- _WHAT IS NEEDED_: Please output exactly the part of the records below that opens with the line containing "### **📋 Component Priority Implementation:**" and closes with the line containing "5. **LoadingScreen** - Bouncing", both lines included, and nothing else.

Stored data:
• • • •

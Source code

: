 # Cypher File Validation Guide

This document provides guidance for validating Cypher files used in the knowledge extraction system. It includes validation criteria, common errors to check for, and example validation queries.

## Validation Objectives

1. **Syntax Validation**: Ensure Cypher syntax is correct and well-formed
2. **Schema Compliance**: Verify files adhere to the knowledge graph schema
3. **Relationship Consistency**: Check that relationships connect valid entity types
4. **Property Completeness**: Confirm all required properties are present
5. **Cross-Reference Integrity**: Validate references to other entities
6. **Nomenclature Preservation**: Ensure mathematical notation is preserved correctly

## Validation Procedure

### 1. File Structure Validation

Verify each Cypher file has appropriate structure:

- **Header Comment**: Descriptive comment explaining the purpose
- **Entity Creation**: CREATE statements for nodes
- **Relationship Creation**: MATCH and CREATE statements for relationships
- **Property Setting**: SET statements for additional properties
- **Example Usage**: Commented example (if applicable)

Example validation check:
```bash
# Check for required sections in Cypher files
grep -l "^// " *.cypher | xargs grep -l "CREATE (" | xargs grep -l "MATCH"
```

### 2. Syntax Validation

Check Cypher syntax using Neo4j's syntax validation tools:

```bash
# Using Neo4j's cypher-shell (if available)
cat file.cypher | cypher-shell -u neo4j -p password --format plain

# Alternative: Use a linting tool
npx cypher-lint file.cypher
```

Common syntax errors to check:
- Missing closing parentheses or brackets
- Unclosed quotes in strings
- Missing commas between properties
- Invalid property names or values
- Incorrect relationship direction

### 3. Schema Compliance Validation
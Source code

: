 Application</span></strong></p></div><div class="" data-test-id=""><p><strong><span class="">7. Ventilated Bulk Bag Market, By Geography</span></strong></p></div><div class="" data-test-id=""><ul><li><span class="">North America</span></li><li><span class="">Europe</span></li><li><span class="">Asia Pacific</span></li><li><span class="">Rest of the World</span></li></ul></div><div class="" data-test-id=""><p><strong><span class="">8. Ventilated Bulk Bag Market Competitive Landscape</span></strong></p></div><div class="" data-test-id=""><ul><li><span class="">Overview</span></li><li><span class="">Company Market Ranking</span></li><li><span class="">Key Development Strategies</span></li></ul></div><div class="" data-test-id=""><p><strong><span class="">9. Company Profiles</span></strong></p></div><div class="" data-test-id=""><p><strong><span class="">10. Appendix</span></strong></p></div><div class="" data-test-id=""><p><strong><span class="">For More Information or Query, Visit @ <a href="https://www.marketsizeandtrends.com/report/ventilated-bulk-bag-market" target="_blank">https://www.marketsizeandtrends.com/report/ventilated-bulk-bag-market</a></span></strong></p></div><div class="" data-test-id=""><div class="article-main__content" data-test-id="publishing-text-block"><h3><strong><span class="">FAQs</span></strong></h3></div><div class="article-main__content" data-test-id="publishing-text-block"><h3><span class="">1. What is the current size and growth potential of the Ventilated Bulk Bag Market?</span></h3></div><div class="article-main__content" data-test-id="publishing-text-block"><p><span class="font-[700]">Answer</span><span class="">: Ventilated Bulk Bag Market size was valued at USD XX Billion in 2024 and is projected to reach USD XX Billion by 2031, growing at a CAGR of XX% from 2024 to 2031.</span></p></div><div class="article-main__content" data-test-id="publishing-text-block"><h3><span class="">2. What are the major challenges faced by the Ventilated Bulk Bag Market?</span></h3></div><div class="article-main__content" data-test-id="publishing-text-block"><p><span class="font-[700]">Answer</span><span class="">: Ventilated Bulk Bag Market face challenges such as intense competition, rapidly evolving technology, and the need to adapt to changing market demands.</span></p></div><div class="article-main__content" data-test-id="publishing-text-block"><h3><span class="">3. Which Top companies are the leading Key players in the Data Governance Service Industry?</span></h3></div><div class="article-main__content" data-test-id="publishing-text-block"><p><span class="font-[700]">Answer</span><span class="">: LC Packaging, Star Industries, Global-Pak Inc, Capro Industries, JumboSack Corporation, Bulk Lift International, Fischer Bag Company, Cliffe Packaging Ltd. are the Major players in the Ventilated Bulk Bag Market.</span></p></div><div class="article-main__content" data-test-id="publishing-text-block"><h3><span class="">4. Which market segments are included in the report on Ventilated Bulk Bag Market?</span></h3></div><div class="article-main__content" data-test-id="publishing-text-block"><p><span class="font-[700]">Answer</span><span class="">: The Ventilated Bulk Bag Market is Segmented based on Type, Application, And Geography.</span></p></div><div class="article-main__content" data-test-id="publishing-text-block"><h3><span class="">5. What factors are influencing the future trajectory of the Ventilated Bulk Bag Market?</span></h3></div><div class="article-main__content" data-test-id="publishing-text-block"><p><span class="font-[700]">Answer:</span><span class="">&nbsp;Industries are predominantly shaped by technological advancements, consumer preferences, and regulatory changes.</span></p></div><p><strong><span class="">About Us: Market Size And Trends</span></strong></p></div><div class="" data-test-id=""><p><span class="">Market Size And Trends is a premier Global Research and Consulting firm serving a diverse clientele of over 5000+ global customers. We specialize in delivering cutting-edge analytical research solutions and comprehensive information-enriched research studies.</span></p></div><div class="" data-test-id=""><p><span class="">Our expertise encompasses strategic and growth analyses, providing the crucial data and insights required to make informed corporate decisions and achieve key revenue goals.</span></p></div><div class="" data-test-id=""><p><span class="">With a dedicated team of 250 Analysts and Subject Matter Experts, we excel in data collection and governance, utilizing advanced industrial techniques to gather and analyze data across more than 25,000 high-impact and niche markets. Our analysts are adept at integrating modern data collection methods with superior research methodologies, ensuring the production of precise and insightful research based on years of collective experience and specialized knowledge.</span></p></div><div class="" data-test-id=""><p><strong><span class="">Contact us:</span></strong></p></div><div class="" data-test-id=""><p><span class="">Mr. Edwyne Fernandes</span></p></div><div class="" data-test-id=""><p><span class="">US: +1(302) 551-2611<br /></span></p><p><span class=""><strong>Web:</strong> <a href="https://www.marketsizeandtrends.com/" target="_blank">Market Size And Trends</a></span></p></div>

• • • •

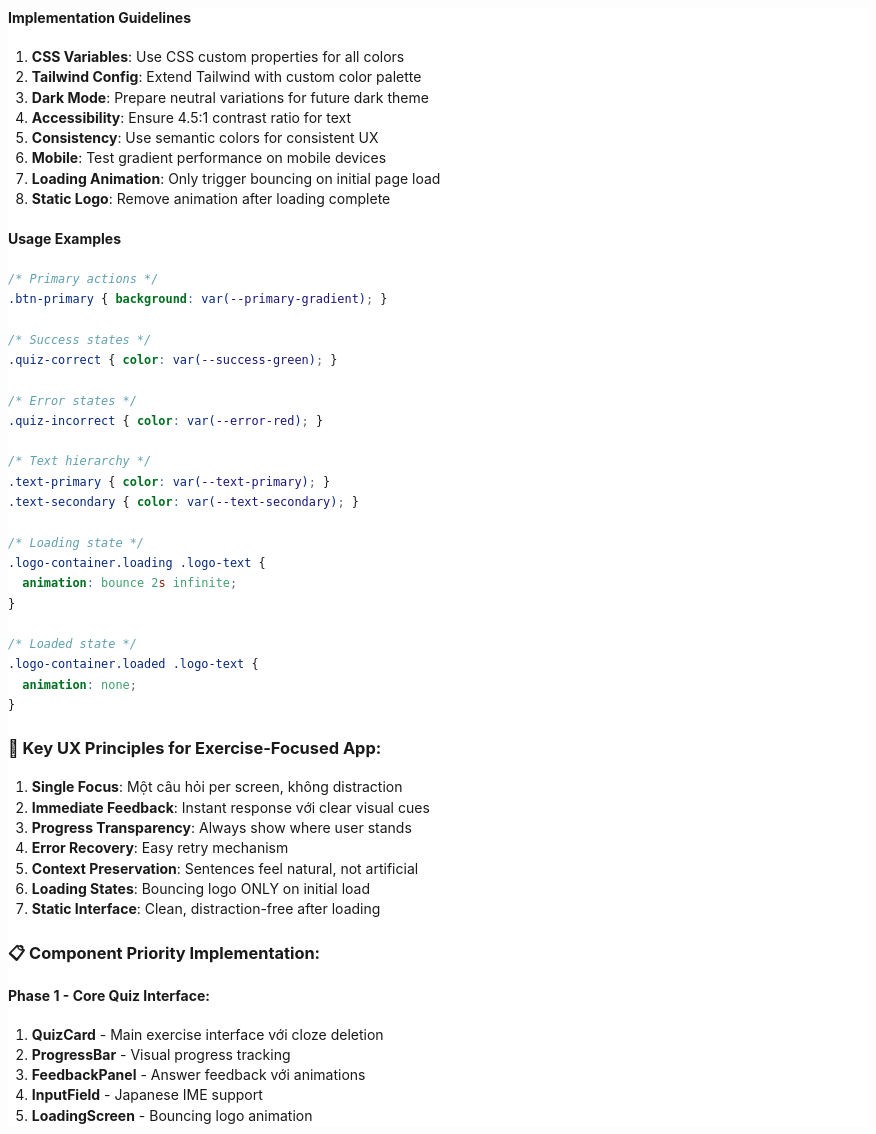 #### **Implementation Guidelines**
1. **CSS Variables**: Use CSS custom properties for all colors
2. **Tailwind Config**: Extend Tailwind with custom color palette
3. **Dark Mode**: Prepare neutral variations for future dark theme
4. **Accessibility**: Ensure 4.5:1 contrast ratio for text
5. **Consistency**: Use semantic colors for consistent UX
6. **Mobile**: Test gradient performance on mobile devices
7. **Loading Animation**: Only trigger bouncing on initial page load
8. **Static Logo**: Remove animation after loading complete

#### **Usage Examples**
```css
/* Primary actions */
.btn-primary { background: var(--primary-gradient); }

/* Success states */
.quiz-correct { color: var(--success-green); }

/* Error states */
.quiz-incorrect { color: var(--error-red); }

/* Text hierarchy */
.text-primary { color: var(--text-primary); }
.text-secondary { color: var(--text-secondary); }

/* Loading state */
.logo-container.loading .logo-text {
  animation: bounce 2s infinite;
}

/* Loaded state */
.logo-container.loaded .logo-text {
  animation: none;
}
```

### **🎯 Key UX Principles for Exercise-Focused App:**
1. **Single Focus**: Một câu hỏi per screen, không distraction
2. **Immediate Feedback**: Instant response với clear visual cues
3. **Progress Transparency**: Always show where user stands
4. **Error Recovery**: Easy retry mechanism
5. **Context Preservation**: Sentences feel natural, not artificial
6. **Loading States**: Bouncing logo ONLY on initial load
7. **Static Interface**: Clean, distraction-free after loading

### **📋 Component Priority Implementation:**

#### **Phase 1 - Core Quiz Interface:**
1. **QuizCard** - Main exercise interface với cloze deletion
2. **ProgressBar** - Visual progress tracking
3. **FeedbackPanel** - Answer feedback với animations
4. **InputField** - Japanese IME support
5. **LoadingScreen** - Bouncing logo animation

• • • •

- _SOLUTION TO THIS EXERCISE_:
### **📋 Component Priority Implementation:**

#### **Phase 1 - Core Quiz Interface:**
1. **QuizCard** - Main exercise interface với cloze deletion
2. **ProgressBar** - Visual progress tracking
3. **FeedbackPanel** - Answer feedback với animations
4. **InputField** - Japanese IME support
5. **LoadingScreen** - Bouncing logo animation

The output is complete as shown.